● **REQUIRED WORK**
In the records below, find the line that contains "You can find" and the line that contains "- back of cards match colour palette", then retype exactly those two lines and every line between them.

● **PROVIDED RECORDS**
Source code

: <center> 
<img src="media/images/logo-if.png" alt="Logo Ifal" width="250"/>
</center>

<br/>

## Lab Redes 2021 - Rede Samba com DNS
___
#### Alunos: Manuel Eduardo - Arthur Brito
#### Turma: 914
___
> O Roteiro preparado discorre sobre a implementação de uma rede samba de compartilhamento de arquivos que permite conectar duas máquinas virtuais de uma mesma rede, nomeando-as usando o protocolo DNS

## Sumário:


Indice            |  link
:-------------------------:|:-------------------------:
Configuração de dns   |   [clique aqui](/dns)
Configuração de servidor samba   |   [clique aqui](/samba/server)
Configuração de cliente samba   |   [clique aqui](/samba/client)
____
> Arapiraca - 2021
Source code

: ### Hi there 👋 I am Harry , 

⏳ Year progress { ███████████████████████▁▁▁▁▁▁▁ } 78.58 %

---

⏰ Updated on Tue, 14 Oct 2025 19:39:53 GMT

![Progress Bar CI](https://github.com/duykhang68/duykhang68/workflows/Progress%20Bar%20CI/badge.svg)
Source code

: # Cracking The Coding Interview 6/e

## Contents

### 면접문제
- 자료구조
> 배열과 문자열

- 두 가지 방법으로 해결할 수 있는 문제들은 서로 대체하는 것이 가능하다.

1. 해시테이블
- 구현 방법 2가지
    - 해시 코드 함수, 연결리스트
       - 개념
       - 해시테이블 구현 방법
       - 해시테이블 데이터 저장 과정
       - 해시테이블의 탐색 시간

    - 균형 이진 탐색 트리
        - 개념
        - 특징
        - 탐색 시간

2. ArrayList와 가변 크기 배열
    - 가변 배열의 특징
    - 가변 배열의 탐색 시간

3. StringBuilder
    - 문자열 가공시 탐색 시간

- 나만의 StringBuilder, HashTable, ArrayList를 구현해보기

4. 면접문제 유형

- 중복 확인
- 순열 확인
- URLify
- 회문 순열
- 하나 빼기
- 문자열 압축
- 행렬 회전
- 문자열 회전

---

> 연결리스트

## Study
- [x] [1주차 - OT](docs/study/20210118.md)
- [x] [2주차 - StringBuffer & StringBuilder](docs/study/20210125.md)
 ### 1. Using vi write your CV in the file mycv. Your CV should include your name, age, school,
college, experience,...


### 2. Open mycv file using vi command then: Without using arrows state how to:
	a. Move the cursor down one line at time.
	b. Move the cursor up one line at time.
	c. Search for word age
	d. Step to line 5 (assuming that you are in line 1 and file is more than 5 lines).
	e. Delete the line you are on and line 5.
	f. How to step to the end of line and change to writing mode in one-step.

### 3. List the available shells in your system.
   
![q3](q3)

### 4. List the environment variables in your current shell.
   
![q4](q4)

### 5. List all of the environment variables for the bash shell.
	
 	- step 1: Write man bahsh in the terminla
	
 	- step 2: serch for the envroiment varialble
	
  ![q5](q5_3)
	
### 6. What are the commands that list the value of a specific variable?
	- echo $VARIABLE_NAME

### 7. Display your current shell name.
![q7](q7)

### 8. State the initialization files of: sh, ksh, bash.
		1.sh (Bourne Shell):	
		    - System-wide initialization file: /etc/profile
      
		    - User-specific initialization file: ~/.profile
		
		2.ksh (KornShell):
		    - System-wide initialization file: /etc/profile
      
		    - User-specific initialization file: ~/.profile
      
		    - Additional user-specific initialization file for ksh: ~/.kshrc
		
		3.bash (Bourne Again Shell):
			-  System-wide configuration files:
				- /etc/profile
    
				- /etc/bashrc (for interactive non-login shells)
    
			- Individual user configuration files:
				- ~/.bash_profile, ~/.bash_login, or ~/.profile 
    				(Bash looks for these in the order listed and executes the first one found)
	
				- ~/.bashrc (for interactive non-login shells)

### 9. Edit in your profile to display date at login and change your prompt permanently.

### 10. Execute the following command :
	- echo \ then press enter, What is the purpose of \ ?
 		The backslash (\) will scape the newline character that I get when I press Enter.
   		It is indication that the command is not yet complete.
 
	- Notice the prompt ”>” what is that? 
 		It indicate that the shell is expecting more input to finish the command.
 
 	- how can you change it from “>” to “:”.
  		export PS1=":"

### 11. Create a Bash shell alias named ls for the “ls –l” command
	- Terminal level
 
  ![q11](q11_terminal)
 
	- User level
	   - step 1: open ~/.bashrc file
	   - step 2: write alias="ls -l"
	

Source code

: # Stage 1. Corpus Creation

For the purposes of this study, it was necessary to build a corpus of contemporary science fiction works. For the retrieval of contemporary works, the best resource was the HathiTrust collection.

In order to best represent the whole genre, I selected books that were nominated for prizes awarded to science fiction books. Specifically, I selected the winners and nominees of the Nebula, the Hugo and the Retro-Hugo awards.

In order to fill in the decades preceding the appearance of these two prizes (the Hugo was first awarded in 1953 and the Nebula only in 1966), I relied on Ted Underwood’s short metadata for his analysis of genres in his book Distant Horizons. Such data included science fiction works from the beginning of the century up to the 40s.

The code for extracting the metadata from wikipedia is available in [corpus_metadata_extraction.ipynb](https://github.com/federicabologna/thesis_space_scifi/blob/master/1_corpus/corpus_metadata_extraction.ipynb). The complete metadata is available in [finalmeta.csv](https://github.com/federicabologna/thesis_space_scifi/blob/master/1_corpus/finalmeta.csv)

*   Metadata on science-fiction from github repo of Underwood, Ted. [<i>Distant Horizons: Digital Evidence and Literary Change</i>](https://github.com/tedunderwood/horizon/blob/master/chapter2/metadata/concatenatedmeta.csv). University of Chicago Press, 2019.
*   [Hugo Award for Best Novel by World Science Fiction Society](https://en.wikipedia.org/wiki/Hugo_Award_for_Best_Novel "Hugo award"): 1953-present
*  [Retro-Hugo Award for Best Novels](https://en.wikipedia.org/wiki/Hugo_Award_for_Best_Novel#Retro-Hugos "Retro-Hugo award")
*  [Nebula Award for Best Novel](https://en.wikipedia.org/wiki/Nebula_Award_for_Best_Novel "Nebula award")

==

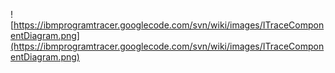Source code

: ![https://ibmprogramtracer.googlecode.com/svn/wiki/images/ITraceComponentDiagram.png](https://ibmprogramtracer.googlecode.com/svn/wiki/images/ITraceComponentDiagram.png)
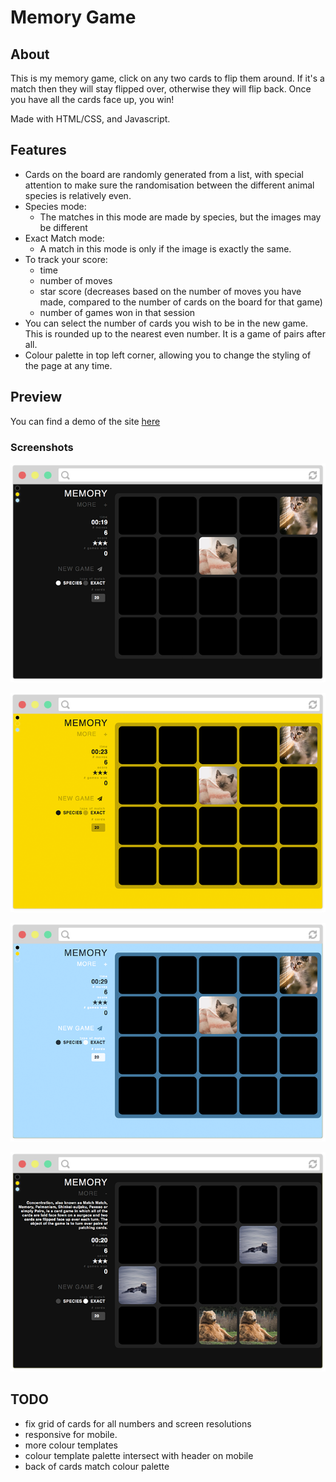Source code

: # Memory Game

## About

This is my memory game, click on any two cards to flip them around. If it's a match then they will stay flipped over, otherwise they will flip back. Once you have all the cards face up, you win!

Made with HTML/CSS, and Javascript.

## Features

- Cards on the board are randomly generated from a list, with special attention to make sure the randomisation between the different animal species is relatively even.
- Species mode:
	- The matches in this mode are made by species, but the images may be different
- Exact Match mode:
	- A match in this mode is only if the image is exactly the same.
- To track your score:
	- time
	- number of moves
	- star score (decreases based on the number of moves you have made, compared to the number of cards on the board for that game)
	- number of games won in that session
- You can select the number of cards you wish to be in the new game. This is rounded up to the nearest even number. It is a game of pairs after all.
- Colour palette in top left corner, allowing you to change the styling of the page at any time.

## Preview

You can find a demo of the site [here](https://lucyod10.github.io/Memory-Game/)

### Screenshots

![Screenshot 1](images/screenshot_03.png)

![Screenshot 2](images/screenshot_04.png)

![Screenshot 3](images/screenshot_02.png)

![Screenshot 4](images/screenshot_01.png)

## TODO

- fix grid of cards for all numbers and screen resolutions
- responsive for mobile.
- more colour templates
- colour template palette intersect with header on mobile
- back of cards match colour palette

● **TASK RESPONSE**
You can find a demo of the site [here](https://lucyod10.github.io/Memory-Game/)

### Screenshots

![Screenshot 1](images/screenshot_03.png)

![Screenshot 2](images/screenshot_04.png)

![Screenshot 3](images/screenshot_02.png)

![Screenshot 4](images/screenshot_01.png)

## TODO

- fix grid of cards for all numbers and screen resolutions
- responsive for mobile.
- more colour templates
- colour template palette intersect with header on mobile
- back of cards match colour palette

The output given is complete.